The past two weeks have been back-to-back trips through an emotional wringer, first with the 46-41 loss to LSU in the nation’s biggest game of the year. That was followed by the greatest Pyrrhic victory since the Battle of Asculum in 279 B.C., when the toll of victory was so high that the war was lost. That was the feeling, among many, when Tua Tagovailoa was on the Starkville turf. The win over Mississippi State simply didn’t seem to matter.
A blowout of Western Carolina doesn’t ease all that pain, either. But it was a game where some banged-up players got to rest, many young players got some game experience and the fans got to see enough highlight plays to have fun — including the dueling Road Runner touchdowns from DeVonta Smith and Jaylen Waddle — with minimal stress.

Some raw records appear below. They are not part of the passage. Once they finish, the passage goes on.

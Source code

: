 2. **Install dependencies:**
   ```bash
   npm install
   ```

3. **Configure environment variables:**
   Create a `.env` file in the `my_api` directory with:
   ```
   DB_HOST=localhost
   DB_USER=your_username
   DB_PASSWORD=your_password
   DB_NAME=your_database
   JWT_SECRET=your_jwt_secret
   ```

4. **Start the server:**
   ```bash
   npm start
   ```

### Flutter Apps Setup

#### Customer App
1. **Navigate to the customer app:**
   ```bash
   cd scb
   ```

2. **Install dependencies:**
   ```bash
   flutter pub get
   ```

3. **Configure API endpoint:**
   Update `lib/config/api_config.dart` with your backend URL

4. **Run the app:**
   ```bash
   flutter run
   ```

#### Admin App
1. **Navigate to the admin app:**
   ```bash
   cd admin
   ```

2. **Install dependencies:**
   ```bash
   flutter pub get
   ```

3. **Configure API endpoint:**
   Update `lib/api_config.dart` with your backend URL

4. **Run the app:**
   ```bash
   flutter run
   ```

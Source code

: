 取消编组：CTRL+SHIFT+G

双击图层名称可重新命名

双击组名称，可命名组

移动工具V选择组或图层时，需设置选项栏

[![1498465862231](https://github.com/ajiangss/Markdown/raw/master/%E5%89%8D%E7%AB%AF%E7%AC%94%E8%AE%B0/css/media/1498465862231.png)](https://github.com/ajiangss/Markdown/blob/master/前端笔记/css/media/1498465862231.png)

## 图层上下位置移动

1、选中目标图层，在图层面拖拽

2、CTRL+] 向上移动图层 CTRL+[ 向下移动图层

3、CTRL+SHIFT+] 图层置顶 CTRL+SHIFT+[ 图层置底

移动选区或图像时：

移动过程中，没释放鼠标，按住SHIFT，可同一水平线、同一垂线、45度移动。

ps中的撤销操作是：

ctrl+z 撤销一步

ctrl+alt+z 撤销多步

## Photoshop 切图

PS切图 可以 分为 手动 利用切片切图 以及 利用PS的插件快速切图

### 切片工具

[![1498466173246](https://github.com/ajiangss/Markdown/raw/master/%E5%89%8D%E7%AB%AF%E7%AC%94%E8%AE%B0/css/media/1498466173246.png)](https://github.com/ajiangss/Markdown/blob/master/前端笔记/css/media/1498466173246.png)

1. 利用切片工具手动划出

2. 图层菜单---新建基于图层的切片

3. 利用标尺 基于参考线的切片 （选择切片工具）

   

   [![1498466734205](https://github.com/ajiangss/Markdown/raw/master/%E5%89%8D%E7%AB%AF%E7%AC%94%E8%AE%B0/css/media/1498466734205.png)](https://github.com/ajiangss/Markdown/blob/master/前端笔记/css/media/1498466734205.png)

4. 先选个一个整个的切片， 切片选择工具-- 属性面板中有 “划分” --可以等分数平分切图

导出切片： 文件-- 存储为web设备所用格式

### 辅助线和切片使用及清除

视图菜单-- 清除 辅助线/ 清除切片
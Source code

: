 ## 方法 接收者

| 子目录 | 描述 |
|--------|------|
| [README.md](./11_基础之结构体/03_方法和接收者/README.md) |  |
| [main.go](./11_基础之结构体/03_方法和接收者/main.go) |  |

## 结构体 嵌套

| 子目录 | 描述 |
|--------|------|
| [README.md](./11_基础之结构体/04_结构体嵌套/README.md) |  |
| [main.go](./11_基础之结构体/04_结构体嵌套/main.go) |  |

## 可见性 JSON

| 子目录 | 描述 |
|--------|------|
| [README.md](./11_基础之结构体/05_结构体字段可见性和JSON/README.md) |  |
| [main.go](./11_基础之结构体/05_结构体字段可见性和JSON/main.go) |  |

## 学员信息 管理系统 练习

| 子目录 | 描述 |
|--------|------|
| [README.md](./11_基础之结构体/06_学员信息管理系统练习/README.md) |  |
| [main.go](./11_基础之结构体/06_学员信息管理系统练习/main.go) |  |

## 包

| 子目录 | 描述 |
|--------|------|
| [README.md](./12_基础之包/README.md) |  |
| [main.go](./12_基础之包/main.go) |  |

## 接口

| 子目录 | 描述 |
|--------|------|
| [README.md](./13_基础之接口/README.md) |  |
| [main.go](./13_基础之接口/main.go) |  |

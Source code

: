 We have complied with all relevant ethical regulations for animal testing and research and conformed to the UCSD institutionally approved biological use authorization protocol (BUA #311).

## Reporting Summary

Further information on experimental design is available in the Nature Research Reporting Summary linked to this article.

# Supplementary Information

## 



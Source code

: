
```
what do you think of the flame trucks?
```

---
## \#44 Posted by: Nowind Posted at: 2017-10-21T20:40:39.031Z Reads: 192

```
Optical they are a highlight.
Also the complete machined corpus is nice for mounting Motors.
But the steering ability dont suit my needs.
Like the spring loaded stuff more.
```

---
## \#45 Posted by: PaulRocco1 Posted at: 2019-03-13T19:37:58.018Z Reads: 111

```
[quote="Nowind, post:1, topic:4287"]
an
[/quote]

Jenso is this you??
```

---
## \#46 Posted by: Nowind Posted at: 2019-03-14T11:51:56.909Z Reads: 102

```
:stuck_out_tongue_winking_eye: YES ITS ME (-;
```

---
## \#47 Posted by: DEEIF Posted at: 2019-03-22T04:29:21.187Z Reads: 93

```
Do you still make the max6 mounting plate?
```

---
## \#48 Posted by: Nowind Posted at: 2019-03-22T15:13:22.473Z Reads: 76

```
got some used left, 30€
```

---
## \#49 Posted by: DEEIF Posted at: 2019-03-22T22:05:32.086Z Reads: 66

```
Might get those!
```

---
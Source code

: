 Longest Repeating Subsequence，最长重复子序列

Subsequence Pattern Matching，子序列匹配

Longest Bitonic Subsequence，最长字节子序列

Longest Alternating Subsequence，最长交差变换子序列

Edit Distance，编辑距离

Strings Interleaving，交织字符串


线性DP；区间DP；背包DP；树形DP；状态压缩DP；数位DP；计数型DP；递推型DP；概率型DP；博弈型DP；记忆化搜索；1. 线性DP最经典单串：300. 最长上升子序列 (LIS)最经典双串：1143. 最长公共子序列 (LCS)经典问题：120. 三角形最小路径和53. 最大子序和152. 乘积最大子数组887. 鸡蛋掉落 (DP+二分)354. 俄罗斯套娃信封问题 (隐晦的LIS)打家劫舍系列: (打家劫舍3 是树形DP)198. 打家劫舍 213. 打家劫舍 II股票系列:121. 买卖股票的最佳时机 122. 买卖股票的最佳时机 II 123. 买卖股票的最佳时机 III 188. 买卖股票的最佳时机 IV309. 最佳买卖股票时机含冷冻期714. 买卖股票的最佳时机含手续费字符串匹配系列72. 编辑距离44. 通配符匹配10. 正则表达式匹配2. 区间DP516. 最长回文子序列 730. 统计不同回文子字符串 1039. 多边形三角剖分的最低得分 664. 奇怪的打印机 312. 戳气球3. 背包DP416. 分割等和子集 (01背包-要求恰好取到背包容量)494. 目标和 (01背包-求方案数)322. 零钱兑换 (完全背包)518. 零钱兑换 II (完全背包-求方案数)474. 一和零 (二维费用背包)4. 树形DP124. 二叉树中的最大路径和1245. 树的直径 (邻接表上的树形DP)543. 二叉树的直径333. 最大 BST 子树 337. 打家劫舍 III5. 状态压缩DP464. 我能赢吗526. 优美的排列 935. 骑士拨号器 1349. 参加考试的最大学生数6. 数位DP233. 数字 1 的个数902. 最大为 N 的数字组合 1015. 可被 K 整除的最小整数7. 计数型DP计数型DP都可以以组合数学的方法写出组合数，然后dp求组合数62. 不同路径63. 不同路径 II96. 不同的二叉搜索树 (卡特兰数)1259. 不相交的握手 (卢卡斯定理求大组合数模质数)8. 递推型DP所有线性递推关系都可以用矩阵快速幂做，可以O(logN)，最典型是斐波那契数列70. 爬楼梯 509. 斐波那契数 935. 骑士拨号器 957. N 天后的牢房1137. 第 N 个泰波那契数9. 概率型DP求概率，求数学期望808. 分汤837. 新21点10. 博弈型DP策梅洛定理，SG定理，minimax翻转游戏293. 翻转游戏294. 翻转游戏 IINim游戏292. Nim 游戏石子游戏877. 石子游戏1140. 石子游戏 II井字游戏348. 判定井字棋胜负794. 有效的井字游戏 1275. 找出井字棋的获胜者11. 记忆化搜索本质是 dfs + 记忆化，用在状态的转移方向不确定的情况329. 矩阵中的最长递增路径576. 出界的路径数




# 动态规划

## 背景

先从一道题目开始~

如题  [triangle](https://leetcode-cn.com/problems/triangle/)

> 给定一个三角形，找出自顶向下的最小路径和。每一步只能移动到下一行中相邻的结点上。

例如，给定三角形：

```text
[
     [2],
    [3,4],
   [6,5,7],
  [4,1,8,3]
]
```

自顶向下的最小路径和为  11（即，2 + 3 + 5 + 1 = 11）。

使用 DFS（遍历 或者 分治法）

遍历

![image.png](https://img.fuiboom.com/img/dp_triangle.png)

To be honest, this would not have been the best weekend for Alabama to face Auburn. Western Carolina got a budget-boosting check for $525,000 dollars, or about a million dollars less than Group of Five opponents command these days, thus explaining why you still see FCS teams popping up on schedules at Alabama, Clemson, LSU and so forth.
So there were some benefits for Alabama, although Nick Saban wasn’t even off the field before he was talking about the future — which means the Auburn game.
In most seasons, there are national implications for the Alabama-Auburn game. There may be those implications for the Crimson Tide again, although the picture is murkier. Of course, Alabama has to win to have any playoff hopes. Depending on how some other games shake out, though, winning might not be enough. The loss to LSU altered Alabama’s ability to eliminate all doubt, and makes chaos more desirable. Still, Alabama has to do what it can.
No one thinks it would be a good thing for Alabama and Auburn to both be on the outside of the postseason playoff picture for the first time in a decade, although if it means spoiling Alabama’s season, Auburn would certainly live with it. But more than most of the recent meetings, there is a throwback feel to this game.
The national success is great, but there are memories of when the most important thing was to win against the cross-state rival simply for the sake of winning. If that is the atmosphere next Saturday, the game could be a classic.
But before that, Alabama, players and fans, needed a chance to take a deep breath, FCS or not.